I have to use image processing for quality control of a cookie manufacturer (as a part of my project). The program must be able to detect oversized, undersized, distorted cookies, cookies having cracks, etc. I am new to opencv. Can you please suggest which all functions would help me?
Your first task is to collect examples of various defects and narrow the requirements down from "find defective cookies" to "identify these particular precisely-defined categories of defects". You will also want to define allowable failure rates (and how much you prefer false positives vs. false negatives) if you want to have a requirement that can actually be met. Once you have that, you can start designing the optics and lighting you will need to acquire images that highlight the various defects. This might require more than one imaging operation, as different lighting/optical conditions will highlight different features.
Once the above is done, you can start capturing images; once you have images, you can start to explore what vision tools will work for identifying the various defect categories you defined previously. A few thoughts:
Identify cookie shape/size. A back-light is often ideal for this kind of application, but you can sometimes get away with more direct lighting if you have a good even background that is easy to identify. Your first goal is to separate the cookie from the background; next, you can use a tool like Blob Analysis to look at the distribution of the cookie's shape.
Look for cracks. Here you will want to investigate edges. Using the segmented image from above (so you know what part of the image is 'cookie'), you use various edge filters, like the Sobel operator, to identify areas with sharp transitions.

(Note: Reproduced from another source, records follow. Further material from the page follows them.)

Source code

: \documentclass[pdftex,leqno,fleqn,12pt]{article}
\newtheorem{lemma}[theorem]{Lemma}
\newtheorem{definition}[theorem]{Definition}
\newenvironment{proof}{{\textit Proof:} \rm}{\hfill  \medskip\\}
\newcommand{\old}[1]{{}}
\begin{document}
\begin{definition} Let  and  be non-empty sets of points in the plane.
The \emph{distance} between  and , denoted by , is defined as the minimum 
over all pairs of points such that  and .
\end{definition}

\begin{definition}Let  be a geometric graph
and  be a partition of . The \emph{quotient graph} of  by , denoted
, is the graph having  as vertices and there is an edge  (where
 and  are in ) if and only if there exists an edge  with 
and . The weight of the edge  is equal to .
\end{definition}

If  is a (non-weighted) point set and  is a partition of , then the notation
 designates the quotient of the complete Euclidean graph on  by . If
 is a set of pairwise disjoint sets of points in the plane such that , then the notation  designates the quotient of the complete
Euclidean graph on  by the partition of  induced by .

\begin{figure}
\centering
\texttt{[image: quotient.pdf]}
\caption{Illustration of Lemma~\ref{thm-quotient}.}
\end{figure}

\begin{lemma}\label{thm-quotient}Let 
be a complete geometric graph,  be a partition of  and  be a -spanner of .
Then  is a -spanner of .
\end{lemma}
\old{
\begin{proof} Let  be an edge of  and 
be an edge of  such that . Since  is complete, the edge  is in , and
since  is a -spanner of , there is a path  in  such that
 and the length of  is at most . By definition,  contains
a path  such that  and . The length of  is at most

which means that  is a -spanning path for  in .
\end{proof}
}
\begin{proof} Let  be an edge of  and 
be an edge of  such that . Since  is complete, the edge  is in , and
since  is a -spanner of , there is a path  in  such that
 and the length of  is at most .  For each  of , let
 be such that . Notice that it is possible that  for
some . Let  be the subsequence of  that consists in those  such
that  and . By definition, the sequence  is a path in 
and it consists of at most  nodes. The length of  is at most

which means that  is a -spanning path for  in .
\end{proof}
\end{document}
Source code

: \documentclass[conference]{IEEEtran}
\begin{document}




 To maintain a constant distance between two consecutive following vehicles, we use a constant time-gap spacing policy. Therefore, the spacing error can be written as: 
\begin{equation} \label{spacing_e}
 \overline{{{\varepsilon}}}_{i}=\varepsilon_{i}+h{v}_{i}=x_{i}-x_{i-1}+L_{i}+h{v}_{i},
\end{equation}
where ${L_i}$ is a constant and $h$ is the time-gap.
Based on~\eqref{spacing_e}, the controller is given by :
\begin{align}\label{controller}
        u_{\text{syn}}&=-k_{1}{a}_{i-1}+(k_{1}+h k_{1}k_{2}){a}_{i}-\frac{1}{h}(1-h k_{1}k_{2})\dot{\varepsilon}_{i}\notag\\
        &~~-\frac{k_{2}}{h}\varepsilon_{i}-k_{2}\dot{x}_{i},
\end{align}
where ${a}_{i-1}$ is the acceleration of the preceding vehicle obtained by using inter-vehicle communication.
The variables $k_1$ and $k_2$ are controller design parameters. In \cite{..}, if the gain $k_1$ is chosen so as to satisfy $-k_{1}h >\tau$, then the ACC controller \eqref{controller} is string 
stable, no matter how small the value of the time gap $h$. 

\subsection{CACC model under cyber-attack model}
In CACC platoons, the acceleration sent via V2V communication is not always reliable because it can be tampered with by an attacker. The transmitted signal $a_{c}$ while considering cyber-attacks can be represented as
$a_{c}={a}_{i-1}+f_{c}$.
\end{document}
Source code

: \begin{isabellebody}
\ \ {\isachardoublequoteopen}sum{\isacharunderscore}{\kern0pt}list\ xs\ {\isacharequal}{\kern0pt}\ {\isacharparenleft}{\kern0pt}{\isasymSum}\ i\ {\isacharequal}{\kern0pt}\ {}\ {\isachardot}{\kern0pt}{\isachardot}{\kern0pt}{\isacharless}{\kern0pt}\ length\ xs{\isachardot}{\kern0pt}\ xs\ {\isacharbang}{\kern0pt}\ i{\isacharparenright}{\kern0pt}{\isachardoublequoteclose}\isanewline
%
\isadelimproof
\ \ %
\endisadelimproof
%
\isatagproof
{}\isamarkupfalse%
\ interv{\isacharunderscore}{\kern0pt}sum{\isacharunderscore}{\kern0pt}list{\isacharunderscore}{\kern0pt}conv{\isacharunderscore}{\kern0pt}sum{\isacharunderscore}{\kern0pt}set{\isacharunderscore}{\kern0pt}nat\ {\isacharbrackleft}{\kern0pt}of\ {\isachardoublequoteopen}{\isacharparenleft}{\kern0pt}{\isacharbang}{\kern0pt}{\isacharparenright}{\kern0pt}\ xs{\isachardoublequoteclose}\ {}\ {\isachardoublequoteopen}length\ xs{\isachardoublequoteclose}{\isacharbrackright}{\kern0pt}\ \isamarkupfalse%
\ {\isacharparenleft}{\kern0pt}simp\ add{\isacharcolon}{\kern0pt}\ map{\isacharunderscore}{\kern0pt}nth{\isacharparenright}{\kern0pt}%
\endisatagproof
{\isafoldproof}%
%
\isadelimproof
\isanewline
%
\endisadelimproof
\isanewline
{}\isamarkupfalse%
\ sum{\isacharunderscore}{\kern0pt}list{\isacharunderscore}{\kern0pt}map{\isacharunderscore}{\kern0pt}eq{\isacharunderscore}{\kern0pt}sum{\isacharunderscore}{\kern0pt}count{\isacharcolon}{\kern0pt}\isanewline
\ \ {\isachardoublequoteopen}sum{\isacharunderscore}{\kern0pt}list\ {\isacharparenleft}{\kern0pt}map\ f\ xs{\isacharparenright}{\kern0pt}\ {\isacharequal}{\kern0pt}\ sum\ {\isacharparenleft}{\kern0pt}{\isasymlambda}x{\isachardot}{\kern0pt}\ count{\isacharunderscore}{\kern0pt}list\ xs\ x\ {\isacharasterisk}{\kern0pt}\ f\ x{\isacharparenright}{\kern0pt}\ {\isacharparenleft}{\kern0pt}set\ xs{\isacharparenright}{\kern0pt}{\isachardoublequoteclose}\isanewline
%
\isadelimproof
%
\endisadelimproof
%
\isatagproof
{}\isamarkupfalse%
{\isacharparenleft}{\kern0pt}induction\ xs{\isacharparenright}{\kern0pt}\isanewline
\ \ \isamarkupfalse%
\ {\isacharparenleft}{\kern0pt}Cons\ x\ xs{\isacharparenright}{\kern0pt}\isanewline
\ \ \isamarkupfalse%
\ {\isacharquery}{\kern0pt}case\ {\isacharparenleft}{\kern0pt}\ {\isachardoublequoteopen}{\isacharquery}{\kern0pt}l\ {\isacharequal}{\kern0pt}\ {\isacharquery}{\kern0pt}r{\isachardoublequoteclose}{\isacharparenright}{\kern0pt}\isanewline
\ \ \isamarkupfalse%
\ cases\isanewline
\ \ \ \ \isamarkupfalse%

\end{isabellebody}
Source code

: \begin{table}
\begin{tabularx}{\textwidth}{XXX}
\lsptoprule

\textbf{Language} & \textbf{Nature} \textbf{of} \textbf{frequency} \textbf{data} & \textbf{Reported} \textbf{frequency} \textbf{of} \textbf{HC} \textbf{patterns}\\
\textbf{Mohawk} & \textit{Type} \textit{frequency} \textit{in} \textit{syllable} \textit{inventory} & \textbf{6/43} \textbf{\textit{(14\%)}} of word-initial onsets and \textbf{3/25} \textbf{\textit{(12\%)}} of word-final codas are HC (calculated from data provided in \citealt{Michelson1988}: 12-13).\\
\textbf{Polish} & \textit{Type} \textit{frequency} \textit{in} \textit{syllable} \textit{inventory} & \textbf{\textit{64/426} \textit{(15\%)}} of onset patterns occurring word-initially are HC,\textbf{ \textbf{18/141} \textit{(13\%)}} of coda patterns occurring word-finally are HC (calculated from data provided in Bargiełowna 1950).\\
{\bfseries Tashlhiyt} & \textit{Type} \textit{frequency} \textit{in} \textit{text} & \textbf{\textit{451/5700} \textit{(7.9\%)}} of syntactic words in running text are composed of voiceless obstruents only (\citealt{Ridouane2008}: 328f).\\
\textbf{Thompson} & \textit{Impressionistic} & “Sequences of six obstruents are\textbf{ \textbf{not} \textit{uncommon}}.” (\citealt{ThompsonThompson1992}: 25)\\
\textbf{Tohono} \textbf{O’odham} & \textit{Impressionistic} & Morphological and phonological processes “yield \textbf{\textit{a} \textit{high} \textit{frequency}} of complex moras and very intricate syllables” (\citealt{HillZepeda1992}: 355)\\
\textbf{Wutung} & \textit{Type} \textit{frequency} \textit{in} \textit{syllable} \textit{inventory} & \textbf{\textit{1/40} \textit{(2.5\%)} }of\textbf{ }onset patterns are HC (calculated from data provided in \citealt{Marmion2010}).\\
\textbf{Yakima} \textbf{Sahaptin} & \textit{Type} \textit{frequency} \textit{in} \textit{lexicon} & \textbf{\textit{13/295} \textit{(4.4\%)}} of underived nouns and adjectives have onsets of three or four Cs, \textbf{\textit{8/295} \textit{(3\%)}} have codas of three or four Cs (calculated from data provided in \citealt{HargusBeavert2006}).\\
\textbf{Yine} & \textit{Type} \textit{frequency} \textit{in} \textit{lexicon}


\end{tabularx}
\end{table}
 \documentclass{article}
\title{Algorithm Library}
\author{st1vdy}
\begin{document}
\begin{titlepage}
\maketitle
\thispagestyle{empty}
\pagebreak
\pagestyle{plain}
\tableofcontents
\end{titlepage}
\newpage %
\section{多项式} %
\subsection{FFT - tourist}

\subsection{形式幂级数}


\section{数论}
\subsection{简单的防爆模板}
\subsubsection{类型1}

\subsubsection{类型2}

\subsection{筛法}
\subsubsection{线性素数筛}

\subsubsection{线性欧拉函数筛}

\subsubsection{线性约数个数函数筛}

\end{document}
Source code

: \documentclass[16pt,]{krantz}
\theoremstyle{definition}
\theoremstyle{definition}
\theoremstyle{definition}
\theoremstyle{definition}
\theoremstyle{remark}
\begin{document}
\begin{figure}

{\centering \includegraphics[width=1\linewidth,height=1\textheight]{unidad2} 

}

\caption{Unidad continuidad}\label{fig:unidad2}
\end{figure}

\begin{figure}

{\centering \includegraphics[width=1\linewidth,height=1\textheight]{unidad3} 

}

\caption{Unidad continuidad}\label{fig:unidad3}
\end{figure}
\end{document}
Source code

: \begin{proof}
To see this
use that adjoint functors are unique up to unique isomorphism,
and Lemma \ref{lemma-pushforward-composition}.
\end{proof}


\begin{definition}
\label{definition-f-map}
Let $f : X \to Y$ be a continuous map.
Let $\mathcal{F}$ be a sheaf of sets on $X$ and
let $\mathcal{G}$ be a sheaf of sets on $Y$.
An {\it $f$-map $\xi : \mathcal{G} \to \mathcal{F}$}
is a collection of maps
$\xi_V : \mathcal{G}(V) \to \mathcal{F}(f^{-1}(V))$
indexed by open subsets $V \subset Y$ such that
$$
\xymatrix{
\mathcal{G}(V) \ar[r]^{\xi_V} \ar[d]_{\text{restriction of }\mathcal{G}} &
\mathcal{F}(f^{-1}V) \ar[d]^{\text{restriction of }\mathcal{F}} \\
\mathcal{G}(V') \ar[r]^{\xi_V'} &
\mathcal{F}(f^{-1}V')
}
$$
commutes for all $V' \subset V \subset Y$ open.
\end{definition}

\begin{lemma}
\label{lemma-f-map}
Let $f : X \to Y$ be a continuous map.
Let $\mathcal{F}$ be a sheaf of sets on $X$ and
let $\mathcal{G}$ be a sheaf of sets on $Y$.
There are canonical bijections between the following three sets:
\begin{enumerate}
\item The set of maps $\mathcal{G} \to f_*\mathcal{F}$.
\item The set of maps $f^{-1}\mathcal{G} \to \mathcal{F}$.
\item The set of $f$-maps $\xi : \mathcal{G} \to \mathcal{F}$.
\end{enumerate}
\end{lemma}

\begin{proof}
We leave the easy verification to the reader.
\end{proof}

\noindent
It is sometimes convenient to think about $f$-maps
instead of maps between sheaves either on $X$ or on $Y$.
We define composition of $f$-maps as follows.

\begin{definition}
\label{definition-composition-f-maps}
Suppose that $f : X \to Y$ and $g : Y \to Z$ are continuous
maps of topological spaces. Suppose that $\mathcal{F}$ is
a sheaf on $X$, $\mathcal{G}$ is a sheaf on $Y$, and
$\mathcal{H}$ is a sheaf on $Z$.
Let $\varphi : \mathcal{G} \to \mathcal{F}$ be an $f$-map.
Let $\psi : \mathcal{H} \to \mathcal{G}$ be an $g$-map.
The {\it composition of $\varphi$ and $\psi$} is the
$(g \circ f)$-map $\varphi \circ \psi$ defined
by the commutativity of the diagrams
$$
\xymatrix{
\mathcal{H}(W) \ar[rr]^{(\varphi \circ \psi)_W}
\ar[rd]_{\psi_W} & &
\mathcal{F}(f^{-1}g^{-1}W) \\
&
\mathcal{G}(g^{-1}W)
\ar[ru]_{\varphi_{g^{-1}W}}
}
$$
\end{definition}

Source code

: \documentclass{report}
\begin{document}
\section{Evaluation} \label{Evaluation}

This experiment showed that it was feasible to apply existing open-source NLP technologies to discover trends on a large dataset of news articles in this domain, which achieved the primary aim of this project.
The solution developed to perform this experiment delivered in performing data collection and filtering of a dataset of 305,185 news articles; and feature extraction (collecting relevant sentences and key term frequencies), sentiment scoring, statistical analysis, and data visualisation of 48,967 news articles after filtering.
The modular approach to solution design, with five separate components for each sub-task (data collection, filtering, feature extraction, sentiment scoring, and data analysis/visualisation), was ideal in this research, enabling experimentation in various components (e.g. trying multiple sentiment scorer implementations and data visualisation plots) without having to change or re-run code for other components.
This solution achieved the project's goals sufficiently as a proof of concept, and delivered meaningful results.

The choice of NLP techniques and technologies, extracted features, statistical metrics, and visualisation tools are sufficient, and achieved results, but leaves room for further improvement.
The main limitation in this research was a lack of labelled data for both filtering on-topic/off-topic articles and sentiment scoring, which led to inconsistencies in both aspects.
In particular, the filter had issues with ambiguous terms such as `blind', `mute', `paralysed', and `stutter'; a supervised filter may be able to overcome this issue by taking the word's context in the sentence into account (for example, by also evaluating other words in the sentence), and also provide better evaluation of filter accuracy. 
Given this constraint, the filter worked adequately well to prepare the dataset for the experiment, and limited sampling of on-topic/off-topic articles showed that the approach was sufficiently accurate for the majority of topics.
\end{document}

You would then want to experiment with various 'normal' and 'cracked' cookies to understand how the edges vary between them. You might be able to look at a threshold for the total intensity of edges in the cookie to classify a defect, but this is something that will require more investigation before you can make a good design decision.
One side note: the process of designing lighting/optics, taking images, designing/implementing algorithms, and testing their results is, in practice, an iterative one. You will learn from your experiments what areas you need to improve and will make adjustments to your earlier imaging system designs to better achieve the results you're after. You will also likely discover new categories of defects or new ways that the system behavior can change that you did not anticipate. A long-term systems approach to this kind of task involves a lot of ongoing monitoring and data gathering to characterize the performance of the system over time. You might find interesting trends like an increase in failures between 1:00 and 3:00 pm, when external light comes through a window and happens to interfere with your processing, for instance.